> [Provided data]

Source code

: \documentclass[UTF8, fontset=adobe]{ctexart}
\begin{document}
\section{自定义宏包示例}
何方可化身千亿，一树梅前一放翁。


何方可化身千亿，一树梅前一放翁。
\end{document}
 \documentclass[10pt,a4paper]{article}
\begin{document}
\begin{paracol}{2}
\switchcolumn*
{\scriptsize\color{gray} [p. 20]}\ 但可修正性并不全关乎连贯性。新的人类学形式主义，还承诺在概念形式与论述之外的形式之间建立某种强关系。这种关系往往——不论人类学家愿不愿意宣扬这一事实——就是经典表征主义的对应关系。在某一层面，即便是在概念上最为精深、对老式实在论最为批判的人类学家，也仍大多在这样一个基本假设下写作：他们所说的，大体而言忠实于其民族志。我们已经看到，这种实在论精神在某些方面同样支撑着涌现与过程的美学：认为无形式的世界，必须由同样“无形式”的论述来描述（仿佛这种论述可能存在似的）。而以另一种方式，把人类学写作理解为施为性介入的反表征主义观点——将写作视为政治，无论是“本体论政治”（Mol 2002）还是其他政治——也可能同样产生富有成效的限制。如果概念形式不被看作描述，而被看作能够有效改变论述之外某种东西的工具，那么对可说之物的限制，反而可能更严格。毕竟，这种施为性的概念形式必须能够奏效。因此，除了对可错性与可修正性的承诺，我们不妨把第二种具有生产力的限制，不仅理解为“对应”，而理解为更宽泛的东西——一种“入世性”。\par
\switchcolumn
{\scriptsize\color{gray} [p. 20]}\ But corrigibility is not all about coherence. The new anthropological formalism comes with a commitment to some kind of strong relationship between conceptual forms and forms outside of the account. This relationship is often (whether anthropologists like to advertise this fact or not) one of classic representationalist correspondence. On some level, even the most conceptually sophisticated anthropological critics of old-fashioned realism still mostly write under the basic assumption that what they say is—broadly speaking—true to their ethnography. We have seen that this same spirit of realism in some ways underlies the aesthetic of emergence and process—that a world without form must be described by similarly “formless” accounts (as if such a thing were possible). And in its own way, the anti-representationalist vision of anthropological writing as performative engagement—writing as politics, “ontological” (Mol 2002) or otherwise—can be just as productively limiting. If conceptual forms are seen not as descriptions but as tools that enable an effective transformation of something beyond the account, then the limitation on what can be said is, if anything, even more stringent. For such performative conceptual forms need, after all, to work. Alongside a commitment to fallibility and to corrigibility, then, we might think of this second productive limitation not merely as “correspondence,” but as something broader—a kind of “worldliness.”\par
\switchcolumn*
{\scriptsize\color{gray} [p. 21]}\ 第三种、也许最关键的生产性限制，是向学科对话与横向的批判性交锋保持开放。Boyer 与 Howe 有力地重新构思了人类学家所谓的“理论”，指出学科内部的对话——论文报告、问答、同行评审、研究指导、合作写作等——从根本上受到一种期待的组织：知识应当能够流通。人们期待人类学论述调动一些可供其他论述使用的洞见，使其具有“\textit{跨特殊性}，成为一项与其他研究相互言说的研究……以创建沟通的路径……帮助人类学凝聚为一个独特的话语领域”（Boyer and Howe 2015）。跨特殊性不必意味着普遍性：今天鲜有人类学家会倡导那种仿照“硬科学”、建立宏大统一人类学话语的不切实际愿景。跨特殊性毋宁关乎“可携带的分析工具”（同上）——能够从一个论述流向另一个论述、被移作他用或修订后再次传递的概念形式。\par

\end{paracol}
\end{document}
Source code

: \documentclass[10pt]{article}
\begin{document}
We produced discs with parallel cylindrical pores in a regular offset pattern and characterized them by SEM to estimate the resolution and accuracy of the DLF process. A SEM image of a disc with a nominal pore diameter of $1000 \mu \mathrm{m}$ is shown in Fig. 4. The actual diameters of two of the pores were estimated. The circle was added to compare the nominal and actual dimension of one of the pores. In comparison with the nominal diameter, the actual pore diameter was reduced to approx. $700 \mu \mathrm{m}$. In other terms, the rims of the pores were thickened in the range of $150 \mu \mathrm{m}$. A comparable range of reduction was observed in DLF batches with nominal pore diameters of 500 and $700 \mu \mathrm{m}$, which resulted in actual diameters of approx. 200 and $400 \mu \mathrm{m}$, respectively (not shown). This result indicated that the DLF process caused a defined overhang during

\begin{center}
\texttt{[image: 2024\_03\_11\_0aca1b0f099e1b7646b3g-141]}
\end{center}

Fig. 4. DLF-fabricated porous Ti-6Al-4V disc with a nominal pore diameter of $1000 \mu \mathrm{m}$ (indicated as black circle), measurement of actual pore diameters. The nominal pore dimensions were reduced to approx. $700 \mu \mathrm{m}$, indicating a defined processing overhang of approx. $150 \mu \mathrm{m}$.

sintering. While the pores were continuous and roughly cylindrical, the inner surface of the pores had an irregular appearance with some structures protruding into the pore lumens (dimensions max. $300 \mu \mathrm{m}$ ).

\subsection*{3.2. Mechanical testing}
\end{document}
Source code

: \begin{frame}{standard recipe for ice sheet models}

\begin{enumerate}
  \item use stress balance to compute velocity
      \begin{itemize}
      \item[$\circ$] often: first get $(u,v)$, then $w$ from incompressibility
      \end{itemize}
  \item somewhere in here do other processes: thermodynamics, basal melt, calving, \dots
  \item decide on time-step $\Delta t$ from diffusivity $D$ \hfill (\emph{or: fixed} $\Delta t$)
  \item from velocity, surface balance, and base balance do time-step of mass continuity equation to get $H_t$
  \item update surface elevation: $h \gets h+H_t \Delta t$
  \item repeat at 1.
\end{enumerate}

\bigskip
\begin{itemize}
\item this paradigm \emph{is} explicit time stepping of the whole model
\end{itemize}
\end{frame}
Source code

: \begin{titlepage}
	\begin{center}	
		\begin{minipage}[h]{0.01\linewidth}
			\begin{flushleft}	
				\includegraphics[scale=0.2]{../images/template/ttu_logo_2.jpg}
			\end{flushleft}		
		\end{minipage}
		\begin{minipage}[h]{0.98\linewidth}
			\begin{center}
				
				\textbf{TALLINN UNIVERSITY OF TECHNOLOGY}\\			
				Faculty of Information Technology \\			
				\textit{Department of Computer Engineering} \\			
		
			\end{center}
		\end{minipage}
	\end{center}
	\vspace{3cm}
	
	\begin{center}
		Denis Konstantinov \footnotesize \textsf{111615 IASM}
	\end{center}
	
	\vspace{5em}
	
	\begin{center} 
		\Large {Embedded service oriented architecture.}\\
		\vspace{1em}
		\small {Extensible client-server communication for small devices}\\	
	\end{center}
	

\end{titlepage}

> [Goal of the exercise] From the first line to the last, print the listing above exactly.

> [Problem solution]
Source code

: \documentclass[UTF8, fontset=adobe]{ctexart}
\begin{document}
\section{自定义宏包示例}
何方可化身千亿，一树梅前一放翁。


何方可化身千亿，一树梅前一放翁。
\end{document}
 \documentclass[10pt,a4paper]{article}
\begin{document}
\begin{paracol}{2}
\switchcolumn*
{\scriptsize\color{gray} [p. 20]}\ 但可修正性并不全关乎连贯性。新的人类学形式主义，还承诺在概念形式与论述之外的形式之间建立某种强关系。这种关系往往——不论人类学家愿不愿意宣扬这一事实——就是经典表征主义的对应关系。在某一层面，即便是在概念上最为精深、对老式实在论最为批判的人类学家，也仍大多在这样一个基本假设下写作：他们所说的，大体而言忠实于其民族志。我们已经看到，这种实在论精神在某些方面同样支撑着涌现与过程的美学：认为无形式的世界，必须由同样“无形式”的论述来描述（仿佛这种论述可能存在似的）。而以另一种方式，把人类学写作理解为施为性介入的反表征主义观点——将写作视为政治，无论是“本体论政治”（Mol 2002）还是其他政治——也可能同样产生富有成效的限制。如果概念形式不被看作描述，而被看作能够有效改变论述之外某种东西的工具，那么对可说之物的限制，反而可能更严格。毕竟，这种施为性的概念形式必须能够奏效。因此，除了对可错性与可修正性的承诺，我们不妨把第二种具有生产力的限制，不仅理解为“对应”，而理解为更宽泛的东西——一种“入世性”。\par
\switchcolumn
{\scriptsize\color{gray} [p. 20]}\ But corrigibility is not all about coherence. The new anthropological formalism comes with a commitment to some kind of strong relationship between conceptual forms and forms outside of the account. This relationship is often (whether anthropologists like to advertise this fact or not) one of classic representationalist correspondence. On some level, even the most conceptually sophisticated anthropological critics of old-fashioned realism still mostly write under the basic assumption that what they say is—broadly speaking—true to their ethnography. We have seen that this same spirit of realism in some ways underlies the aesthetic of emergence and process—that a world without form must be described by similarly “formless” accounts (as if such a thing were possible). And in its own way, the anti-representationalist vision of anthropological writing as performative engagement—writing as politics, “ontological” (Mol 2002) or otherwise—can be just as productively limiting. If conceptual forms are seen not as descriptions but as tools that enable an effective transformation of something beyond the account, then the limitation on what can be said is, if anything, even more stringent. For such performative conceptual forms need, after all, to work. Alongside a commitment to fallibility and to corrigibility, then, we might think of this second productive limitation not merely as “correspondence,” but as something broader—a kind of “worldliness.”\par
\switchcolumn*
{\scriptsize\color{gray} [p. 21]}\ 第三种、也许最关键的生产性限制，是向学科对话与横向的批判性交锋保持开放。Boyer 与 Howe 有力地重新构思了人类学家所谓的“理论”，指出学科内部的对话——论文报告、问答、同行评审、研究指导、合作写作等——从根本上受到一种期待的组织：知识应当能够流通。人们期待人类学论述调动一些可供其他论述使用的洞见，使其具有“\textit{跨特殊性}，成为一项与其他研究相互言说的研究……以创建沟通的路径……帮助人类学凝聚为一个独特的话语领域”（Boyer and Howe 2015）。跨特殊性不必意味着普遍性：今天鲜有人类学家会倡导那种仿照“硬科学”、建立宏大统一人类学话语的不切实际愿景。跨特殊性毋宁关乎“可携带的分析工具”（同上）——能够从一个论述流向另一个论述、被移作他用或修订后再次传递的概念形式。\par

\end{paracol}
\end{document}
Source code

: \documentclass[10pt]{article}
\begin{document}
We produced discs with parallel cylindrical pores in a regular offset pattern and characterized them by SEM to estimate the resolution and accuracy of the DLF process. A SEM image of a disc with a nominal pore diameter of $1000 \mu \mathrm{m}$ is shown in Fig. 4. The actual diameters of two of the pores were estimated. The circle was added to compare the nominal and actual dimension of one of the pores. In comparison with the nominal diameter, the actual pore diameter was reduced to approx. $700 \mu \mathrm{m}$. In other terms, the rims of the pores were thickened in the range of $150 \mu \mathrm{m}$. A comparable range of reduction was observed in DLF batches with nominal pore diameters of 500 and $700 \mu \mathrm{m}$, which resulted in actual diameters of approx. 200 and $400 \mu \mathrm{m}$, respectively (not shown). This result indicated that the DLF process caused a defined overhang during

\begin{center}
\texttt{[image: 2024\_03\_11\_0aca1b0f099e1b7646b3g-141]}
\end{center}

Fig. 4. DLF-fabricated porous Ti-6Al-4V disc with a nominal pore diameter of $1000 \mu \mathrm{m}$ (indicated as black circle), measurement of actual pore diameters. The nominal pore dimensions were reduced to approx. $700 \mu \mathrm{m}$, indicating a defined processing overhang of approx. $150 \mu \mathrm{m}$.

sintering. While the pores were continuous and roughly cylindrical, the inner surface of the pores had an irregular appearance with some structures protruding into the pore lumens (dimensions max. $300 \mu \mathrm{m}$ ).

\subsection*{3.2. Mechanical testing}
\end{document}
Source code

: \begin{frame}{standard recipe for ice sheet models}

\begin{enumerate}
  \item use stress balance to compute velocity
      \begin{itemize}
      \item[$\circ$] often: first get $(u,v)$, then $w$ from incompressibility
      \end{itemize}
  \item somewhere in here do other processes: thermodynamics, basal melt, calving, \dots
  \item decide on time-step $\Delta t$ from diffusivity $D$ \hfill (\emph{or: fixed} $\Delta t$)
  \item from velocity, surface balance, and base balance do time-step of mass continuity equation to get $H_t$
  \item update surface elevation: $h \gets h+H_t \Delta t$
  \item repeat at 1.
\end{enumerate}

\bigskip
\begin{itemize}
\item this paradigm \emph{is} explicit time stepping of the whole model
\end{itemize}
\end{frame}
Source code

: \begin{titlepage}
	\begin{center}	
		\begin{minipage}[h]{0.01\linewidth}
			\begin{flushleft}	
				\includegraphics[scale=0.2]{../images/template/ttu_logo_2.jpg}
			\end{flushleft}		
		\end{minipage}
		\begin{minipage}[h]{0.98\linewidth}
			\begin{center}
				
				\textbf{TALLINN UNIVERSITY OF TECHNOLOGY}\\			
				Faculty of Information Technology \\			
				\textit{Department of Computer Engineering} \\			
		
			\end{center}
		\end{minipage}
	\end{center}
	\vspace{3cm}
	
	\begin{center}
		Denis Konstantinov \footnotesize \textsf{111615 IASM}
	\end{center}
	
	\vspace{5em}
	
	\begin{center} 
		\Large {Embedded service oriented architecture.}\\
		\vspace{1em}
		\small {Extensible client-server communication for small devices}\\	
	\end{center}
	

\end{titlepage}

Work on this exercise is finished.